How many metres can a blue whale grow to?
“I know it’s between 32 -34 M”- Josh.
The third largest tank is half a million. The largest tank is 5 x bigger.
How big is it?
Answer- 2.5 million litres of water in the largest tank.
“I know why the octopus is called Miss squishy, it’s because she has no bones.” -Amy.
“coral is in trouble in the ocean at the moment because of the crown of thorns/ star fish attacking them. Also climate change and warmer seas are not good for the coral”-Ellis
“I now know that stingrays have long tails to help them balance and turn through the water”- Zac
This couldn’t be further from the truth as Year 4 make the most of a visit to the river Otter. The children showed what super scientist they are as they took samples from the river and used the key to classify all the different creatures. They also showed that applying their maths skills in the natural environment was fun! They enjoyed marking out a 10 meter stretch of the river and predicting which item would flow down stream the fastest. Some pushed themselves to calculate the average speed. A wonderful day of maths, science and geography on the river bank.
As part of our RE topic ‘Celebrations’ , we looked at the traditions of a Christian wedding. We had 7 weddings complete with a bride and groom, best man, bridesmaids and all the families as well as the vicar! We then had the wedding breakfast with toasts and speeches and if course a wedding cake. Bride groom Hugo said “I married Myah because she’s so beautiful!” Our wedding day ended with a disco. Alana said “it wasn’t a good day it was a fantastic day.” Jacob said “I was a bit nervous about getting married but I really enjoyed it!”
It was wonderful to see so many at our school fete. With lots of raffle prizes, BBQ, games and bouncy castles, as well as Creative Station and Buturi Project, the afternoon proved to be very successful one and also raised important funds for the children at school. Thanks to everyone involved and especially our PTFA who worked extremely hard to make the day such as success.
The whole of KS2 were treated to a ‘reading round-about’ coordinated by Carolyn from the Devon School Library Service. The children all relished the opportunity to read books from lots of different genres and also helped create a display to promote our up and coming visit to the National Aquarium. Fostering a love of reading is fundamental in helping learners reach their full potential and today showed it’s also a real joy to simply sit and read. In fact the morning was so successful that librarian, Carolyn made a return visit later in the week to see for herself just how much our younger readers in KS1 enjoying reading too. Reception, Y1 and Y2 had a fabulous afternoon immersing themselves in text.

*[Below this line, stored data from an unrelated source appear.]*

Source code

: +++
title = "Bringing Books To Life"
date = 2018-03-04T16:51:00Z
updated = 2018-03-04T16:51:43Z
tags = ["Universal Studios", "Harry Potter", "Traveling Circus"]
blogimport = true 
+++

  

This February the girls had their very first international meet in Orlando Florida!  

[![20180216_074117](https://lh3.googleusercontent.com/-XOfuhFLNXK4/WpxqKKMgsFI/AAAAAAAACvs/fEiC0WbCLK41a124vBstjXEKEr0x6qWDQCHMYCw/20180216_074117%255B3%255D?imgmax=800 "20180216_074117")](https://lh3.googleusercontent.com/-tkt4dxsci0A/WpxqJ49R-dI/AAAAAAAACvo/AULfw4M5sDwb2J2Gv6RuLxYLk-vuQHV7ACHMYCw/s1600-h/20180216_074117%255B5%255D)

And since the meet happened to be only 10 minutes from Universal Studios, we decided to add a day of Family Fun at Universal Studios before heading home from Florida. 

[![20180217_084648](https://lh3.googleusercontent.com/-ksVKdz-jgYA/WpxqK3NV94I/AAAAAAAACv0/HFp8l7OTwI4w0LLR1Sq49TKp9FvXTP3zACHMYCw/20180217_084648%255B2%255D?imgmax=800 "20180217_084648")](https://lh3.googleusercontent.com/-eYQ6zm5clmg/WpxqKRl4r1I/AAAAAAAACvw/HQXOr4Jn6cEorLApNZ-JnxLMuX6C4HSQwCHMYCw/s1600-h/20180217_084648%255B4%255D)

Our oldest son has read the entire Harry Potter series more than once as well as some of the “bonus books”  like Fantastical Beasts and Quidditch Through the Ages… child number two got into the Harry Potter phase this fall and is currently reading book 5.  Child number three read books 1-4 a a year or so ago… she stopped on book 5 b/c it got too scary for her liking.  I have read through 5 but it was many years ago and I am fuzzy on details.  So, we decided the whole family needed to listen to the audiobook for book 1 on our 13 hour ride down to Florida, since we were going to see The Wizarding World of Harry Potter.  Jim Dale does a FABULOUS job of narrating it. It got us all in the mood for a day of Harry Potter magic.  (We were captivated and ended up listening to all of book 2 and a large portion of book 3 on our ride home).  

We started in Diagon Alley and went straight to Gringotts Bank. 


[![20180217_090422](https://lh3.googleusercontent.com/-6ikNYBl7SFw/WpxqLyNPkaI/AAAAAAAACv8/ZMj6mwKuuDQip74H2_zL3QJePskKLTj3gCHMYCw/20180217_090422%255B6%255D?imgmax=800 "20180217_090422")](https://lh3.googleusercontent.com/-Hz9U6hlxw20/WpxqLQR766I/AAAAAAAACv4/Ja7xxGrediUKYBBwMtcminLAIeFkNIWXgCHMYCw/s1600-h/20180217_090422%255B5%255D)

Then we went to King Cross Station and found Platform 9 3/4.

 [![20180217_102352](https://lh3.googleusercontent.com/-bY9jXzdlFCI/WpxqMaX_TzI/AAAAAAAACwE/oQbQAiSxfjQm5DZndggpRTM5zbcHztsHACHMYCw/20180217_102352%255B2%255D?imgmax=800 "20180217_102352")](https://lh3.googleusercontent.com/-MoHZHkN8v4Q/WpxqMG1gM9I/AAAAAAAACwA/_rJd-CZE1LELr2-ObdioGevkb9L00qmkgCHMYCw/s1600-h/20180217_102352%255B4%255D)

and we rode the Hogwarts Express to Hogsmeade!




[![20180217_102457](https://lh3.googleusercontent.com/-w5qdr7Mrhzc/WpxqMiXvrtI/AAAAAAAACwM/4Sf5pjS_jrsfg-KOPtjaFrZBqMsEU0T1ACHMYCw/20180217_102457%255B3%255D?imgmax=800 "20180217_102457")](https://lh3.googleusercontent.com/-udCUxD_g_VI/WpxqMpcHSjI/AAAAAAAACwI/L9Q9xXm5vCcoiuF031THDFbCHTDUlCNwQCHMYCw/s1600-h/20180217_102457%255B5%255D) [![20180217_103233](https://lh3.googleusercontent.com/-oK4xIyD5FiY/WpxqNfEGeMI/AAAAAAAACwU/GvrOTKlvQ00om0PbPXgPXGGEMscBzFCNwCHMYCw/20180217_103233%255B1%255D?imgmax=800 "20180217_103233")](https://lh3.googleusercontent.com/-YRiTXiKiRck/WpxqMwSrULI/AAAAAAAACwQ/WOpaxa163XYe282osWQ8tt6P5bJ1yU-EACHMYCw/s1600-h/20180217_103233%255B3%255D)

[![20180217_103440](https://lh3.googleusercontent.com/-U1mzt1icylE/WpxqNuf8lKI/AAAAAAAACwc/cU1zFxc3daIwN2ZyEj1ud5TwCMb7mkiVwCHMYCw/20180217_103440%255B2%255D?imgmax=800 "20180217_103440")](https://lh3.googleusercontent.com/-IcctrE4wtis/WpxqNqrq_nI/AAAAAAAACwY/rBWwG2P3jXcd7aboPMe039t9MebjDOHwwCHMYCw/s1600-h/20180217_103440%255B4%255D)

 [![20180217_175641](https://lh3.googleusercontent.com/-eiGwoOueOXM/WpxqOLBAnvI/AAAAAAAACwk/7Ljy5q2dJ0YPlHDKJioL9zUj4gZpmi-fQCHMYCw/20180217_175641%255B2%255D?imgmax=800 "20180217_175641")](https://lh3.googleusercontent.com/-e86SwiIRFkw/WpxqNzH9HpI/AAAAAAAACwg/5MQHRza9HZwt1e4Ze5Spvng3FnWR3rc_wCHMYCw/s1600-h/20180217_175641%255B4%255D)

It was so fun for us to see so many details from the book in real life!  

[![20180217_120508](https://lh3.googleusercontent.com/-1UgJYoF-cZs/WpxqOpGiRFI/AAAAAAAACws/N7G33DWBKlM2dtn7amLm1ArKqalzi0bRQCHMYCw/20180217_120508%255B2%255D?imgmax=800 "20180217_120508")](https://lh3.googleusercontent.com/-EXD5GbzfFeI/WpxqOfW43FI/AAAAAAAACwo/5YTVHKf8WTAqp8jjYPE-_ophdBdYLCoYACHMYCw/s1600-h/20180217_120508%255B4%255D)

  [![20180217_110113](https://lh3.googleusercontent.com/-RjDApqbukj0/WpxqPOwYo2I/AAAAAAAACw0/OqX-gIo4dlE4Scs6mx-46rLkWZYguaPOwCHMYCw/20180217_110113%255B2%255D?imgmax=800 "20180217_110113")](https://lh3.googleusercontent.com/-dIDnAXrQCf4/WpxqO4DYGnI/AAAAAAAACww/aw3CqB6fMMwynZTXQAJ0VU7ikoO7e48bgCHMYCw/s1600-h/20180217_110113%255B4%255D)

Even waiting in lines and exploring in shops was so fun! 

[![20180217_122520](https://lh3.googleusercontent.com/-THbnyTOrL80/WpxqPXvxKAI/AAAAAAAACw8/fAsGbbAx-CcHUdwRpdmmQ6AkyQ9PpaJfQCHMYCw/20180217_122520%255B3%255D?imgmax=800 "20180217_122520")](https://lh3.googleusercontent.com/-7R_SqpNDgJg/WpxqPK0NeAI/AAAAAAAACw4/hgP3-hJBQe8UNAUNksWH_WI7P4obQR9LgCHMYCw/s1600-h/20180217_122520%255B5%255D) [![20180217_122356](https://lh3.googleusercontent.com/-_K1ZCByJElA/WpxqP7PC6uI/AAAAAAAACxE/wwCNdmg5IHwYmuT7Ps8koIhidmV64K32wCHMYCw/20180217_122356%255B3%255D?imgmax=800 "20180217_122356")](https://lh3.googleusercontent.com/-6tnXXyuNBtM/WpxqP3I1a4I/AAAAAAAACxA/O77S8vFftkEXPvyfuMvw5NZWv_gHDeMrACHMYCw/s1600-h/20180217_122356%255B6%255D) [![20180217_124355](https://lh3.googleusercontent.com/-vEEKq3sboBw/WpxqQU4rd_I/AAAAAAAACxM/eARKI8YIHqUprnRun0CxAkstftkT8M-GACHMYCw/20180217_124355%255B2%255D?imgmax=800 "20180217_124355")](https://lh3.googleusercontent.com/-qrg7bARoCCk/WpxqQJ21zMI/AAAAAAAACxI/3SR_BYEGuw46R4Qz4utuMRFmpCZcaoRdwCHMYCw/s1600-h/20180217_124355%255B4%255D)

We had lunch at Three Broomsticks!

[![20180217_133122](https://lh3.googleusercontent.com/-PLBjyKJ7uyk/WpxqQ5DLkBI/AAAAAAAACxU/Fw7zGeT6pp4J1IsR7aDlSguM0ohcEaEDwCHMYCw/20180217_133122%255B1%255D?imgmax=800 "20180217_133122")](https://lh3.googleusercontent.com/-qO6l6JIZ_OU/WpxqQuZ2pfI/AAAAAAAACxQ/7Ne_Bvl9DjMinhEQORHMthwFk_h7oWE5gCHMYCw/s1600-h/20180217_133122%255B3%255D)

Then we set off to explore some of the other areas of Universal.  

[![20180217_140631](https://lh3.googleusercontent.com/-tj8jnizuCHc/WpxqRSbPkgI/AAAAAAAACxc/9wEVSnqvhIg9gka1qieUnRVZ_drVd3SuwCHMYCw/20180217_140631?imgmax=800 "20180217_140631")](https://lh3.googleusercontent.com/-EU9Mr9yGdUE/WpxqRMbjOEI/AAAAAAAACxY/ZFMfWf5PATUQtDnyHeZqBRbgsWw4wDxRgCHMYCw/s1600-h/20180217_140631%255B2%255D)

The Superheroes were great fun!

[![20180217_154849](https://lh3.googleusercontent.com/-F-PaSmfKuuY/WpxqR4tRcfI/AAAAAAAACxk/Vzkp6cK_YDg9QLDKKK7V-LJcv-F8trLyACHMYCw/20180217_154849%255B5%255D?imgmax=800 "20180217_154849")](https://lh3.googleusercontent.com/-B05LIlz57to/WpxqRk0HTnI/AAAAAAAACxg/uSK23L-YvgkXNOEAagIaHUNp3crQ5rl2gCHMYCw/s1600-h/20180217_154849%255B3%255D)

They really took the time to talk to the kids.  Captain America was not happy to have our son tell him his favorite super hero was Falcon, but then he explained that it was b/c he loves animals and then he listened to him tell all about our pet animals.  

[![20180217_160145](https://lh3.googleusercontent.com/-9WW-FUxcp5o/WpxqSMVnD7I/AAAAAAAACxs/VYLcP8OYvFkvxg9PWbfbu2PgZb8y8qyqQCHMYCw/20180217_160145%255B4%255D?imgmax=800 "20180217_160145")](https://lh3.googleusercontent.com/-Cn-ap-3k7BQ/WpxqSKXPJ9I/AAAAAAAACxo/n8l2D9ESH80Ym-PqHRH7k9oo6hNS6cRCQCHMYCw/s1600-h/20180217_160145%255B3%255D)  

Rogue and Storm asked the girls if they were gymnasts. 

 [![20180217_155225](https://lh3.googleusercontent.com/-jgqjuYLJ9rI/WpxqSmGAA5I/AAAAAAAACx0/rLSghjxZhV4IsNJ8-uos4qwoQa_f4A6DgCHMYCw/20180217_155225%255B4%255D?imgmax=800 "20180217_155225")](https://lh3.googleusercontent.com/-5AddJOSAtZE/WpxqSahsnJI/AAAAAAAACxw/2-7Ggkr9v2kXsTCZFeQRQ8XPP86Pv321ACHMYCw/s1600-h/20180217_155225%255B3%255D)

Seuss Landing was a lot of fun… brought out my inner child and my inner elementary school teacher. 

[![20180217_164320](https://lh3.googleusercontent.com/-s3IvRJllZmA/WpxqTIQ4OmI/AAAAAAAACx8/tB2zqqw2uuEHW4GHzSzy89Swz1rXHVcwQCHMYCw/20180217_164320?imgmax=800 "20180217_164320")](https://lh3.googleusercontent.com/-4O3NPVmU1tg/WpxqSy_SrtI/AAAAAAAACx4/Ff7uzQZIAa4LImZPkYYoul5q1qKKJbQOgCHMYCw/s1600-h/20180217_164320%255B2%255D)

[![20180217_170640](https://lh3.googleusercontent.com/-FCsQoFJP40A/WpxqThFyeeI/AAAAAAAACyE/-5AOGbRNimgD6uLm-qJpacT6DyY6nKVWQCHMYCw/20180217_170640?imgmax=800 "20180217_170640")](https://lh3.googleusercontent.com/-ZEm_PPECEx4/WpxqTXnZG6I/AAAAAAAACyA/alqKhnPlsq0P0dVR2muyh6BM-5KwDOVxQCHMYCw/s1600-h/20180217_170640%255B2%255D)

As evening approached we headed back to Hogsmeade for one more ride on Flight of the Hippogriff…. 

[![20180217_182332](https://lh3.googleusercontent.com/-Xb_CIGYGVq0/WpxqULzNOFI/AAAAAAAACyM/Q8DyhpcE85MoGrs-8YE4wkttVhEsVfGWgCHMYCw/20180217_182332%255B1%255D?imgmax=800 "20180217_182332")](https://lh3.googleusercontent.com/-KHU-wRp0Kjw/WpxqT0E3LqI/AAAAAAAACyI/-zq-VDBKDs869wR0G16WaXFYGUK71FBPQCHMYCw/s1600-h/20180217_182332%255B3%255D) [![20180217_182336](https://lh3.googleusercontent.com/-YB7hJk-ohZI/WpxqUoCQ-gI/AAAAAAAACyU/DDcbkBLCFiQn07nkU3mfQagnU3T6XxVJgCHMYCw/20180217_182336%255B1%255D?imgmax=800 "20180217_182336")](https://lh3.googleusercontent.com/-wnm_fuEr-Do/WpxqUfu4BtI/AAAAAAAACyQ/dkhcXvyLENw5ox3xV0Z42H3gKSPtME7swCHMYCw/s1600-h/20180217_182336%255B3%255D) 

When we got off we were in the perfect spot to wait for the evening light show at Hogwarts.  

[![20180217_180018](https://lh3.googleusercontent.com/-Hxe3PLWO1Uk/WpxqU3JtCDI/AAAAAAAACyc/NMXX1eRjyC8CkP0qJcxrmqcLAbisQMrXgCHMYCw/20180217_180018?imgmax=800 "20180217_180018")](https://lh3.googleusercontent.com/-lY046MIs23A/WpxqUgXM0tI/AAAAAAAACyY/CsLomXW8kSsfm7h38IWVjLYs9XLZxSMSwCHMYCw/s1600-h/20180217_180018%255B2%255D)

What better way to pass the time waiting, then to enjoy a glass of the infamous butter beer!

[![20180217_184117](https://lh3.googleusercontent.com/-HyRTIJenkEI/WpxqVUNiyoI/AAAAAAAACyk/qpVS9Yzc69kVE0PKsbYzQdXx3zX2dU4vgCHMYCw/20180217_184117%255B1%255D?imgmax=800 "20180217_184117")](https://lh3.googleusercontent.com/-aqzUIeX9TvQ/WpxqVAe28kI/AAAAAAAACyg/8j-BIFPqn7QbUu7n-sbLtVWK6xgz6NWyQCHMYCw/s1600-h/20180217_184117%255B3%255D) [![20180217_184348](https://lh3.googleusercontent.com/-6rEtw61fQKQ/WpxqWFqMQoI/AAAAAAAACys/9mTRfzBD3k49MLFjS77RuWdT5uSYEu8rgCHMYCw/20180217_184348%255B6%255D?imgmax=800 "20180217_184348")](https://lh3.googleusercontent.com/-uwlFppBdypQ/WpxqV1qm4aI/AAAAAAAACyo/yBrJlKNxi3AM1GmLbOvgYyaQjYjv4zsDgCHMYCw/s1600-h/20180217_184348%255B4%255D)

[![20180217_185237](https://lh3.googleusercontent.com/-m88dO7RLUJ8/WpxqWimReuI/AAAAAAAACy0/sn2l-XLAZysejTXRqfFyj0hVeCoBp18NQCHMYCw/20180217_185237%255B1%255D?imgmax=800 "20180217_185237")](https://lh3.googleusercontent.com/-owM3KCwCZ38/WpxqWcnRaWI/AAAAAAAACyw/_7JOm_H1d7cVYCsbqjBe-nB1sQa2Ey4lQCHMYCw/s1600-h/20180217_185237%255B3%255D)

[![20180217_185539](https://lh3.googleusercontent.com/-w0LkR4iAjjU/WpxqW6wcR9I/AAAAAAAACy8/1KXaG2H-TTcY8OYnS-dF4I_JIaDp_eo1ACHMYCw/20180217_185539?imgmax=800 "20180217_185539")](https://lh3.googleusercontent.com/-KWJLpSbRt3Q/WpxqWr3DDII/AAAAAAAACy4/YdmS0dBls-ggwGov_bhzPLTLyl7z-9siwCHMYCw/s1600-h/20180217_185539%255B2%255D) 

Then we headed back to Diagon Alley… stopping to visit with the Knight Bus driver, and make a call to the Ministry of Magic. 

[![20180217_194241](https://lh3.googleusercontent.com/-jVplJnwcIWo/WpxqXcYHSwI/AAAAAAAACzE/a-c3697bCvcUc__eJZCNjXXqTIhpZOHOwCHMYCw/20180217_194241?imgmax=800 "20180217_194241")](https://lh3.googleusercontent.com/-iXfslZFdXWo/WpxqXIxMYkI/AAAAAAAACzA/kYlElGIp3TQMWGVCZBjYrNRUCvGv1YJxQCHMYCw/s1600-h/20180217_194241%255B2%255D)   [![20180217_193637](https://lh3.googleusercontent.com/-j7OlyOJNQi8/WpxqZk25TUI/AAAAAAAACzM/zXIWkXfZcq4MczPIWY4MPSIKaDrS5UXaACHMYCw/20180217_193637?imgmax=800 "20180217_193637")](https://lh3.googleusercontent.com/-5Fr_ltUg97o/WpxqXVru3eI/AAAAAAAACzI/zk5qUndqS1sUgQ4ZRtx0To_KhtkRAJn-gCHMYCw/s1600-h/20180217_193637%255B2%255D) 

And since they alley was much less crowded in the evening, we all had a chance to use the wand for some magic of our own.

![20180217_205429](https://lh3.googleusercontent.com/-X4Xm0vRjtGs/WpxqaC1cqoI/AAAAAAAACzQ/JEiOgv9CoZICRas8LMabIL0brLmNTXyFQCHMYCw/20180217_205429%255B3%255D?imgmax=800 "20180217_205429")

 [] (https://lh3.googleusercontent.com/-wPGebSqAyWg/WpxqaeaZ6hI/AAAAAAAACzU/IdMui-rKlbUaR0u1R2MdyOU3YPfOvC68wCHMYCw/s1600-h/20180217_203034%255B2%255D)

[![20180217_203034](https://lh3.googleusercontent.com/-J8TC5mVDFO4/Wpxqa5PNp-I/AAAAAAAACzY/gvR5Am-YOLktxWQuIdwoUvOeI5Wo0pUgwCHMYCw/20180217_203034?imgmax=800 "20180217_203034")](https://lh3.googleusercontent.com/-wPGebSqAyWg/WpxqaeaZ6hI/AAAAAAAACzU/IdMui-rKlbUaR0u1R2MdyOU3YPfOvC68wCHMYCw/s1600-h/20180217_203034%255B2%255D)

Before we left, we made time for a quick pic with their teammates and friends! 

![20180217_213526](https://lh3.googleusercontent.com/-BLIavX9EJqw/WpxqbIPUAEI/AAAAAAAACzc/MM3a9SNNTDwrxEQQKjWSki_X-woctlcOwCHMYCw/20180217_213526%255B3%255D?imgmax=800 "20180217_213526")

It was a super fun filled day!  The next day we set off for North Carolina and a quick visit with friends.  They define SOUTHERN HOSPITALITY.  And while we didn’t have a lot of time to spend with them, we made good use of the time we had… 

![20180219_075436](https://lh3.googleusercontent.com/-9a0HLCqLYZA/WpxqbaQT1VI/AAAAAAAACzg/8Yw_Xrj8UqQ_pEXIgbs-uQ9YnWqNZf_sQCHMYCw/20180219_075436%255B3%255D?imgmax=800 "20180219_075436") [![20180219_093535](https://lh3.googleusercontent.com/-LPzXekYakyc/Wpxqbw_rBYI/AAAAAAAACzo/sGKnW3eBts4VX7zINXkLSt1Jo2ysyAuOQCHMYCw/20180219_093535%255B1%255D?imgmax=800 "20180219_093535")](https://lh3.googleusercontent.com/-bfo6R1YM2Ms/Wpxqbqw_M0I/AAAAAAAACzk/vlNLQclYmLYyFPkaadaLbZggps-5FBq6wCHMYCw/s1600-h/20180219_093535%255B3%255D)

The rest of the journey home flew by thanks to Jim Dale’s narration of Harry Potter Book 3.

Our Year 4 went to explore the hidden treasures of the estuary. They had a busy time searching for shells such as clams on the sand where the fresh water and salt water meet. The tiniest shells no bigger than grains of sand are scattered everywhere. They dug deep with the spade and found lug worms and rag worms beneath the sand. Y4 all went home now knowing that there’s more to the Exe estuary than first meets the eye. Go see for yourself!

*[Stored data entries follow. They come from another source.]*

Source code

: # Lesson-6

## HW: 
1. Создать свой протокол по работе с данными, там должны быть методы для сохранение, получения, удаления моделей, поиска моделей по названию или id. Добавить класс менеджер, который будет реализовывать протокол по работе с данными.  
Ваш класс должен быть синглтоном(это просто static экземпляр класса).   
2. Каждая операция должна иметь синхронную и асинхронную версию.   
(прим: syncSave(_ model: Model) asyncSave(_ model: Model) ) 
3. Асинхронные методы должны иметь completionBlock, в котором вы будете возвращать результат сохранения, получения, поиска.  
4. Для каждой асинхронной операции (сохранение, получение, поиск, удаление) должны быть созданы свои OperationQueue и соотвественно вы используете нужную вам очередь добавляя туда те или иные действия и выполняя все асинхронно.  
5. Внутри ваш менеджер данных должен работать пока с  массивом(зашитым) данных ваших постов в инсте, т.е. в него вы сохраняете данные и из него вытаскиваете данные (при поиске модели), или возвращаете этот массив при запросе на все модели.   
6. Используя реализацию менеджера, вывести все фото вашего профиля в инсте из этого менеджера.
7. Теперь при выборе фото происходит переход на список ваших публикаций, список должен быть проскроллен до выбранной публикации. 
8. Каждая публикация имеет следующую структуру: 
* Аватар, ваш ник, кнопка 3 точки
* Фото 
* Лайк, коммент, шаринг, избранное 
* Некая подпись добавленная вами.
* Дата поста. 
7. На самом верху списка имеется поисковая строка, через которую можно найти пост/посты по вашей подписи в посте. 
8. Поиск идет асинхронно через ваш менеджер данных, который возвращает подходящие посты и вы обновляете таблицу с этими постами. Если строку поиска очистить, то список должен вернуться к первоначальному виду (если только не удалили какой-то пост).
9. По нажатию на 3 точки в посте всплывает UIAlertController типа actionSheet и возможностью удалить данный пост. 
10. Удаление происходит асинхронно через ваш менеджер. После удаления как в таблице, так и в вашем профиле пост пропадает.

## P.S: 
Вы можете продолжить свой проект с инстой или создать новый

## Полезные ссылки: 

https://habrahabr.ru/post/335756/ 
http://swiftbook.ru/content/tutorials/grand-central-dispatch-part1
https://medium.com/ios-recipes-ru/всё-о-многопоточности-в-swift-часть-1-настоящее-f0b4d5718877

Earlier in the year, Year 6 pupils planted pea seeds in class using compostable paper tubes. Once they had germinated, and the risk of frost had gone, the plants were planted out into a raised bed. Yesterday, they picked them, shelled them, used them as part of a Numeracy lesson and, of course, ate them. From garden to stomach in less than one hour! Pupils produced tally charts, calculated the mean number of peas in a pod, the modal number of peas, along with the mean mass of a pea. Pupils also used an Excel spreadsheet to calculate totals, mean values and then to display the data.

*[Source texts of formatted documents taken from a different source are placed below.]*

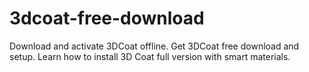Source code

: # 3dcoat-free-download
Download and activate 3DCoat offline. Get 3DCoat free download and setup. Learn how to install 3D Coat full version with smart materials.
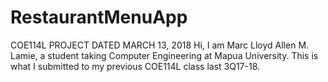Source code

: # RestaurantMenuApp
COE114L PROJECT DATED MARCH 13, 2018
Hi, I am Marc Lloyd Allen M. Lamie, a student taking Computer Engineering at Mapua University. 
This is what I submitted to my previous COE114L class last 3Q17-18.
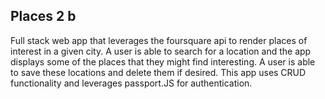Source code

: ## Places 2 b
 
 Full stack web app that leverages the foursquare api to render places of interest in a given city. A user is able to search for a location and the app displays some of the places that they might find interesting. A user is able to save these locations and delete them if desired. This app uses CRUD functionality and leverages passport.JS for authentication.

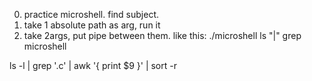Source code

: 0. practice microshell. find subject.
1. take 1 absolute path as arg, run it
2. take 2args, put pipe between them. like this: ./microshell ls "|" grep microshell

ls -l | grep '.c' | awk '{ print $9 }' | sort -r
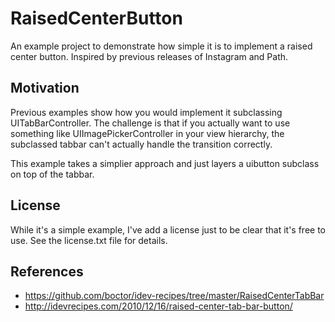 RaisedCenterButton
==================

An example project to demonstrate how simple it is to implement a raised center button. Inspired by previous releases of Instagram and Path.

Motivation
----------

Previous examples show how you would implement it subclassing UITabBarController. The challenge is that if you actually want to use something like UIImagePickerController in your view hierarchy, the subclassed tabbar can't actually handle the transition correctly.  

This example takes a simplier approach and just layers a uibutton subclass on top of the tabbar.  

License
-------

While it's a simple example, I've add a license just to be clear that it's free to use.  See the license.txt file for details.

References
----------

* https://github.com/boctor/idev-recipes/tree/master/RaisedCenterTabBar
* http://idevrecipes.com/2010/12/16/raised-center-tab-bar-button/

Today, they did the same with broad beans that had been sown in the tunnel and planted out by the pupils. It was the first time many of the pupils had opened a broad bean pod. It made the children realise why the harvest song, ‘Cauliflowers Fluffy’ has the line, ‘Broad beans are sleeping in a blankety bed’ as the inside of the pods has a soft, downy lining. Most of the children liked the taste of the beans, again many of the them were tasting them for the first time.